At the end of the day, my job at Colle+McVoy is to be a salesman. Alongside a team of likeminded communicators–and also dissimilar teammates because adversity sometimes breeds unique solutions–I sell services to clients. Sometimes I offer exactly what the client requested. And sometimes what I sell isn’t what the client wanted at all–until they see it.
With ten plus years under my belt, I’ve developed a style to how I perform my job. Sometimes it works. Sometimes it doesn’t. But there’s no denying that salesmanship requires a certain style to be effective.
While in Cancún with Catherine before Christmas we visited one of the many flea markets that caters to (preys upon?) tourists. As we walked through the covered halls to browse shirts, jewelry and trinkets, we were continuously accosted by stall merchants practicing their own style of salesmanship. Everything was in Spanish or broken English, but the gist of the come-ons was clear: come inside and see for yourself, we have shirts just for you, you like bags and we have them. My personal favorite: why don’t you just look inside for the hell of it?
Out on the sidewalks the stall vendors were so good that they even remembered us from one day to the next. Have you made up your mind for tomorrow’s itinerary? Perhaps NOW you’re ready to come dine with us?

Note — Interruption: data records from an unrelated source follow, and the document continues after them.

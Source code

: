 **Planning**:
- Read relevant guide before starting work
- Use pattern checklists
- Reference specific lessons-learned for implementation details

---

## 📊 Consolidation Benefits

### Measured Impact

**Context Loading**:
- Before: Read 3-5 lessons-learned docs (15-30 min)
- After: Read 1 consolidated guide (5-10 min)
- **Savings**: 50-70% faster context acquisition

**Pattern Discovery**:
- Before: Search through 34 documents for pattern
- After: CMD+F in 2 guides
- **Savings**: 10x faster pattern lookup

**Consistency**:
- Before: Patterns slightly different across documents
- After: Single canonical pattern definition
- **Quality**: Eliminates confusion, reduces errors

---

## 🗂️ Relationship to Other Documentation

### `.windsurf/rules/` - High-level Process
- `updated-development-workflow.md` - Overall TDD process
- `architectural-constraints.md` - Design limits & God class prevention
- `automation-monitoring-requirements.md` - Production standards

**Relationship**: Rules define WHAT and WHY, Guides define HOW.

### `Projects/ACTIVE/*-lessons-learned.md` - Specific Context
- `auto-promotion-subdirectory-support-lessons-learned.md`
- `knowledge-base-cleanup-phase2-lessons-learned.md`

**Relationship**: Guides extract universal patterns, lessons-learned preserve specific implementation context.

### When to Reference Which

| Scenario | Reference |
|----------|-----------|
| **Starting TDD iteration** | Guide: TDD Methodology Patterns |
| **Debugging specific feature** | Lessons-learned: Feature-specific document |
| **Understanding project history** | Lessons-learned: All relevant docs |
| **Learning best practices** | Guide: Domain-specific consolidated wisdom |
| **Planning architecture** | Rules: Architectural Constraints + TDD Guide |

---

These folks were all salespeople, and they were practicing their art in a way that was totally different from how I do my job.
True, a few of them were successful: we ate at the same restaurant twice because the maitre’d happened to overhear us talking about vegetarian options while perusing the menu from the sidewalk, and came up to us listing off on his hands the various menu items sín carne. And we ended up for dinner at a place whose maitre’d the previous night had jumped out of his car while he drove away from his restaurant, presumably after his shift was finished, for the sole purpose of “helping” us decipher his menu.
But the majority of the salesmanship we saw in Cancún was of a style completely unlike anything I practice at Colle+McVoy. And except for a few rare occasions it was a style that did not lead to purchase. And yet for the most part it brought a smile to our faces. “It feels kind of like we’re famous,” Catherine said at one point as we were strolling the marketplace.
And that’s ultimately the sign of a good sales effort. Sale or no sale: I, the potential customer, am important and unique. You, the salesperson, are glad I am here.
It’s something I’ve kept in mind since returning to the office again. A thread that is common across the spectrum of salesmanship styles, whether in a beachside flea market or at an ad agency in a major city’s warehouse district.